Wall Street Daily Brief

Q2 Earnings Season: High Expectations and Guidance Trends

Q2 Earnings Season: High Expectations and Guidance Trends

Key Questions

What does Deutsche Bank expect for Q2 earnings?

Deutsche Bank anticipates S&P 500 companies will deliver strong results and clear a high bar, supported by favorable macroeconomic conditions despite market rotation.

How did the June jobs report affect investor sentiment?

The report missed expectations at 57K versus 113K, adding macro caution while keeping rate cut hopes alive amid potential hike risks. This contributed to mixed market reactions with Nasdaq and S&P 500 declining.

Why are guidance trends important in the Q2 earnings season?

Guidance will be key amid high expectations, AI trade skepticism, and a mixed backdrop including rotation and record equity issuance, helping assess sustainability of earnings growth.

What cautionary factors surround the current earnings season?

Midterm year weakness, record equity issuance, and the softer jobs data introduce caution, even as strong earnings are expected to provide market support.

How is the broader market backdrop influencing Q2 earnings outlook?

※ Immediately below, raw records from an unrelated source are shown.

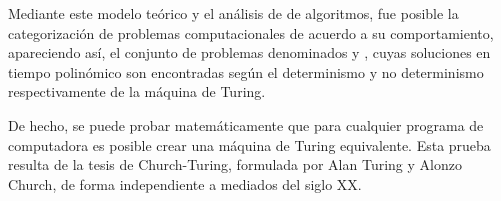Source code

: \documentclass[12pt,a4paper,spanish]{book}
\begin{document}
\begin{itemize}
Mediante este modelo te\'orico y el an\'alisis de  de algoritmos, fue posible la categorizaci\'on de problemas computacionales de acuerdo a su comportamiento, apareciendo as\'i, el conjunto de problemas denominados  y , cuyas soluciones en tiempo polin\'omico son encontradas seg\'un el determinismo y no determinismo respectivamente de la m\'aquina de Turing.

De hecho, se puede probar matem\'aticamente que para cualquier programa de computadora es posible crear una m\'aquina de Turing equivalente. Esta prueba resulta de la tesis de Church-Turing, formulada por Alan Turing y Alonzo Church, de forma independiente a mediados del siglo XX.


\end{itemize}
\end{document}
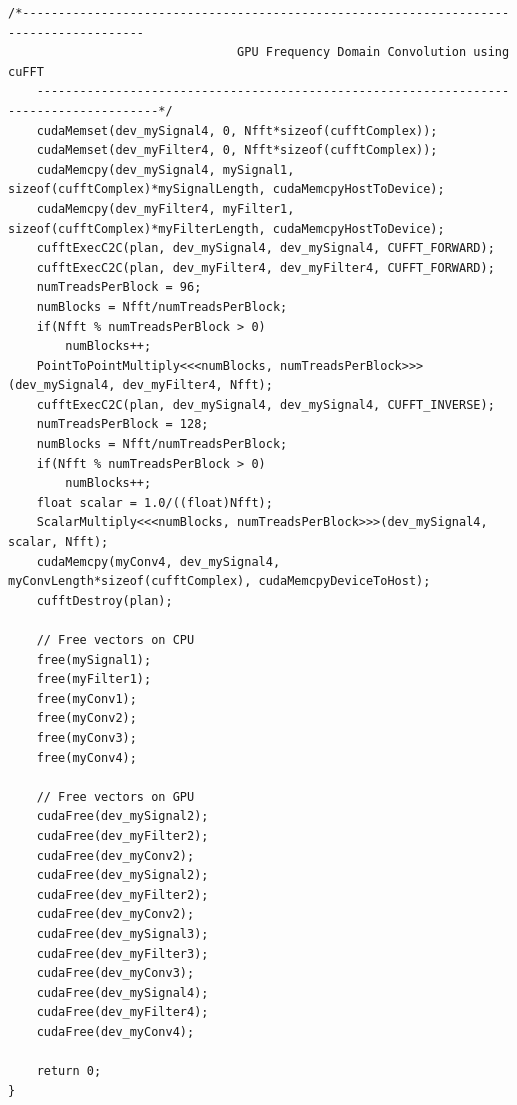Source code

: \begin{lstlisting}[caption={CUDA code to performing complex convolution four different ways: time domain CPU, time domain GPU, time domain GPU using shared memory and frequency domain GPU.},label={code:convFun}]
	/*---------------------------------------------------------------------------------------
                                GPU Frequency Domain Convolution using cuFFT
	---------------------------------------------------------------------------------------*/
	cudaMemset(dev_mySignal4, 0, Nfft*sizeof(cufftComplex));
	cudaMemset(dev_myFilter4, 0, Nfft*sizeof(cufftComplex));
	cudaMemcpy(dev_mySignal4, mySignal1, sizeof(cufftComplex)*mySignalLength, cudaMemcpyHostToDevice);
	cudaMemcpy(dev_myFilter4, myFilter1, sizeof(cufftComplex)*myFilterLength, cudaMemcpyHostToDevice);
	cufftExecC2C(plan, dev_mySignal4, dev_mySignal4, CUFFT_FORWARD);
	cufftExecC2C(plan, dev_myFilter4, dev_myFilter4, CUFFT_FORWARD);
	numTreadsPerBlock = 96;
	numBlocks = Nfft/numTreadsPerBlock;
	if(Nfft % numTreadsPerBlock > 0)
		numBlocks++;
	PointToPointMultiply<<<numBlocks, numTreadsPerBlock>>>(dev_mySignal4, dev_myFilter4, Nfft);
	cufftExecC2C(plan, dev_mySignal4, dev_mySignal4, CUFFT_INVERSE);
	numTreadsPerBlock = 128;
	numBlocks = Nfft/numTreadsPerBlock;
	if(Nfft % numTreadsPerBlock > 0)
		numBlocks++;
	float scalar = 1.0/((float)Nfft);
	ScalarMultiply<<<numBlocks, numTreadsPerBlock>>>(dev_mySignal4, scalar, Nfft);
	cudaMemcpy(myConv4, dev_mySignal4, myConvLength*sizeof(cufftComplex), cudaMemcpyDeviceToHost);
	cufftDestroy(plan);

	// Free vectors on CPU
	free(mySignal1);
	free(myFilter1);
	free(myConv1);
	free(myConv2);
	free(myConv3);
	free(myConv4);

	// Free vectors on GPU
	cudaFree(dev_mySignal2);
	cudaFree(dev_myFilter2);
	cudaFree(dev_myConv2);
	cudaFree(dev_mySignal2);
	cudaFree(dev_myFilter2);
	cudaFree(dev_myConv2);
	cudaFree(dev_mySignal3);
	cudaFree(dev_myFilter3);
	cudaFree(dev_myConv3);
	cudaFree(dev_mySignal4);
	cudaFree(dev_myFilter4);
	cudaFree(dev_myConv4);

	return 0;
}
\end{lstlisting}
\doublespacing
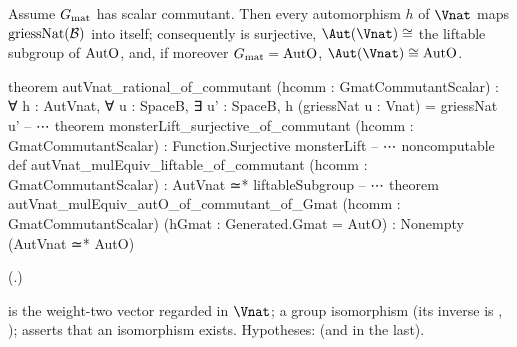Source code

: \begin{theorem}\label{ch22:thm:rationalcomm}
Assume $\chtwentytwoGmat$ has scalar commutant.  Then every automorphism $h$ of $\Vnat$ maps
$\mathrm{griessNat}(\chtwentytwoB)$ into itself; consequently  is surjective, $\Aut(\Vnat)\cong$ the
liftable subgroup of $\chtwentytwoAutO$, and, if moreover $\chtwentytwoGmat=\chtwentytwoAutO$, $\Aut(\Vnat)\cong\chtwentytwoAutO$.
\end{theorem}
\begin{leancode}
theorem autVnat_rational_of_commutant (hcomm : GmatCommutantScalar) :
    ∀ h : AutVnat, ∀ u : SpaceB, ∃ u' : SpaceB, h (griessNat u : Vnat) = griessNat u'
-- ⋯
theorem monsterLift_surjective_of_commutant (hcomm : GmatCommutantScalar) :
    Function.Surjective monsterLift
-- ⋯
noncomputable def autVnat_mulEquiv_liftable_of_commutant (hcomm : GmatCommutantScalar) :
    AutVnat ≃* liftableSubgroup
-- ⋯
theorem autVnat_mulEquiv_autO_of_commutant_of_Gmat (hcomm : GmatCommutantScalar)
    (hGmat : Generated.Gmat = AutO) : Nonempty (AutVnat ≃* AutO)
\end{leancode}
(.)
\begin{dictionary}
 is the weight-two vector regarded in $\Vnat$;  a group
isomorphism (its inverse is , );
 asserts that an isomorphism exists.  Hypotheses:  (and  in the last).
\end{dictionary}
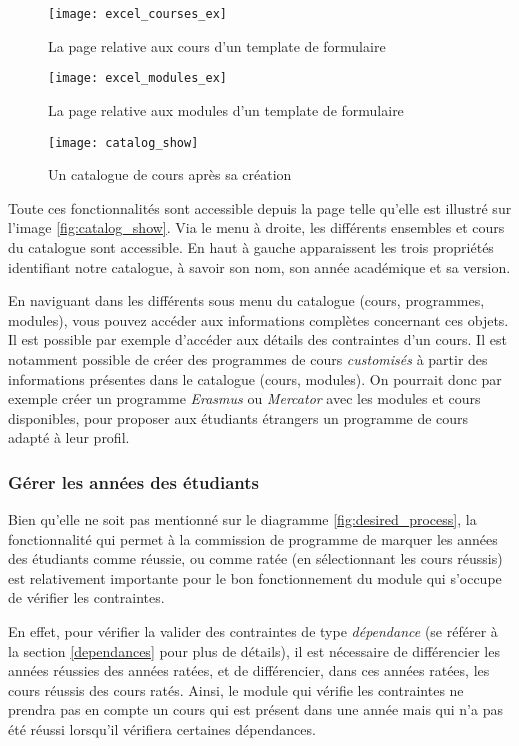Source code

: \begin{figure}
\centering
\caption{La page relative aux cours d'un template de formulaire}
\label{fig:excel_courses_ex}
\texttt{[image: excel\_courses\_ex]}
\end{figure}

\begin{figure}
\centering
\caption{La page relative aux modules d'un template de formulaire}
\label{fig:excel_modules_ex}
\texttt{[image: excel\_modules\_ex]}
\end{figure}

\begin{figure}
\centering
\caption{Un catalogue de cours après sa création}
\label{catalog_show}
\texttt{[image: catalog\_show]}
\end{figure}

Toute ces fonctionnalités sont accessible depuis la page telle qu'elle est illustré sur l'image \ref{fig:catalog_show}. Via le menu à droite, les différents ensembles et cours du catalogue sont accessible. En haut à gauche apparaissent les trois propriétés identifiant notre catalogue, à savoir son nom, son année académique et sa version. 

En naviguant dans les différents sous menu du catalogue (cours, programmes, modules), vous pouvez accéder aux informations complètes concernant ces objets. Il est possible par exemple d'accéder aux détails des contraintes d'un cours. Il est notamment possible de créer des programmes de cours \textit{customisés} à partir des informations présentes dans le catalogue (cours, modules). On pourrait donc par exemple créer un programme \textit{Erasmus} ou \textit{Mercator} avec les modules et cours disponibles, pour proposer aux étudiants étrangers un programme de cours adapté à leur profil.

\subsubsection{Gérer les années des étudiants}
\label{year_mgmt}
Bien qu'elle ne soit pas mentionné sur le diagramme \ref{fig:desired_process}, la fonctionnalité qui permet à la commission de programme de marquer les années des étudiants comme réussie, ou comme ratée (en sélectionnant les cours réussis) est relativement importante pour le bon fonctionnement du module qui s'occupe de vérifier les contraintes. 


En effet, pour vérifier la valider des contraintes de type \textit{dépendance} (se référer à  la section \ref{dependances} pour plus de détails), il est nécessaire de différencier les années réussies des années ratées, et de différencier, dans ces années ratées, les cours réussis des cours ratés. Ainsi, le module qui vérifie les contraintes ne prendra pas en compte un cours qui est présent dans une année mais qui n'a pas été réussi lorsqu'il vérifiera certaines dépendances. 

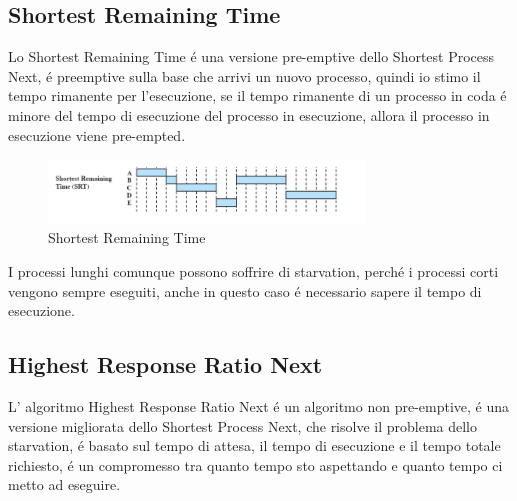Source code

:    \subsection{Shortest Remaining Time}
    Lo Shortest Remaining Time é una versione pre-emptive dello Shortest Process Next, é preemptive sulla base che arrivi
    un nuovo processo, quindi io stimo il tempo rimanente per l'esecuzione, se il tempo rimanente di un processo in coda é minore
    del tempo di esecuzione del processo in esecuzione, allora il processo in esecuzione viene pre-empted.
    \begin{figure}[H]
        \centering
        \includegraphics[width=0.75\textwidth]{immagini/SRT}
        \caption{Shortest Remaining Time}
    \end{figure}
    I processi lunghi comunque possono soffrire di starvation, perché i processi corti vengono sempre eseguiti, anche in
    questo caso é necessario sapere il tempo di esecuzione.
    \subsection{Highest Response Ratio Next}
    L' algoritmo Highest Response Ratio Next é un algoritmo non pre-emptive, é una versione migliorata dello Shortest Process Next,
    che risolve il problema dello starvation, é basato sul tempo di attesa, il tempo di esecuzione e il tempo totale richiesto,
    é un compromesso tra quanto tempo sto aspettando e quanto tempo ci metto ad eseguire.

The season starts with tech weakness, value rotation, and skepticism around AI trades, though Dow showed resilience while Nasdaq and S&P 500 faced pressure from chip declines.

Deutsche Bank expects S&P 500 companies to clear a high bar in Q2 earnings. The June jobs report missed expectations (57K vs 113K), adding macro caution and keeping rate cut hopes alive but hike risk present. Guidance trends will be key. The season begins amid a mixed market backdrop with rotation and AI trade skepticism. Record equity issuance and midterm year weakness add caution.